The longest part of making this cake is probably zesting the lemons. Other than that it is really easy. First you are going to beat the eggs with the sugar until pale in color and thick in consistency Then you add the wet ingredients and then the dry ones. Easy, peasy. I personally believe the hardest part is getting the bundt cake out of the pan. Do you ever have difficulty with that? I am considering of making one extra blog post with lots of tips in that regard. As always, I was happy when I got it out the bundt cake pan this time.
This moist lemon bundt cake is made with oil instead of sugar and comes together very quickly. For the batter wash lemons with hot water, zest and juice. Preheat oven to 175 degrees Celsius and grease and flour a regular bundt cake form (2 liters, about 24cm) thoroughly. In a large bowl mix eggs with sugar for a few minutes until pale in color and thicker in consistency. Add vanilla extract, lemon zest and juice, oil, yoghurt and mix again. Add flour and baking powder and until mix until combined, immediately pour into prepared pan. Bake on lower rack for about 50-60min, an inserted toothpick should come out clean. Let cool for about 10 minutues, then wrap a damp towel around the form for another 10 minutes. Loosen the edges with a spatula and then release from form. If it is still stuck, place inside a waterbath (only touching the pan) for a few minutes and try again. For the icing mix icing sugar with lemon juice.
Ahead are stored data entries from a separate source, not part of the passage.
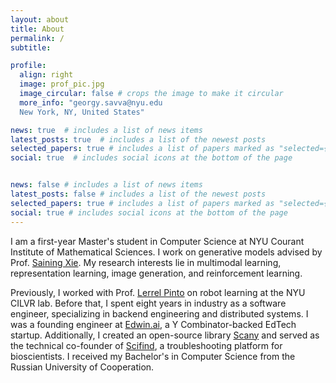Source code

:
 ```yaml
---
layout: about
title: About
permalink: /
subtitle:

profile:
  align: right
  image: prof_pic.jpg
  image_circular: false # crops the image to make it circular
  more_info: "georgy.savva@nyu.edu
  New York, NY, United States"

news: true  # includes a list of news items
latest_posts: true  # includes a list of the newest posts
selected_papers: true # includes a list of papers marked as "selected={true}"
social: true  # includes social icons at the bottom of the page


news: false # includes a list of news items
latest_posts: false # includes a list of the newest posts
selected_papers: true # includes a list of papers marked as "selected={true}"
social: true # includes social icons at the bottom of the page
---
```


I am a first-year Master's student in Computer Science at NYU Courant Institute of Mathematical Sciences. I work on generative models advised by Prof. [Saining Xie](https://www.sainingxie.com/). My research interests lie in multimodal learning, representation learning, image generation, and reinforcement learning.

Previously, I worked with Prof. [Lerrel Pinto](https://www.lerrelpinto.com/) on robot learning at the NYU CILVR lab. Before that, I spent eight years in industry as a software engineer, specializing in backend engineering and distributed systems. I was a founding engineer at [Edwin.ai](https://www.ycombinator.com/companies/edwin), a Y Combinator-backed EdTech startup. Additionally, I created an open-source library [Scany](https://github.com/georgysavva/scany) and served as the technical co-founder of [Scifind](https://www.linkedin.com/company/scifind/), a troubleshooting platform for bioscientists. I received my Bachelor's in Computer Science from the Russian University of Cooperation.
Thin out with additional lemon juice, next time I would leave mine a bit thicker. The icing is optional, you may also just dust with icing sugar. I usually place the cleaned bundt pan over the baked cake to keep fresh. That's the easiest way to keep in the fridge for a few days. On day 2 and 3 the lemon flavor will intensify.Moist Lemon Bundt Cake
Ingredients
Instructions
As it is the international bundt day today, I decided to introduce the ones I have.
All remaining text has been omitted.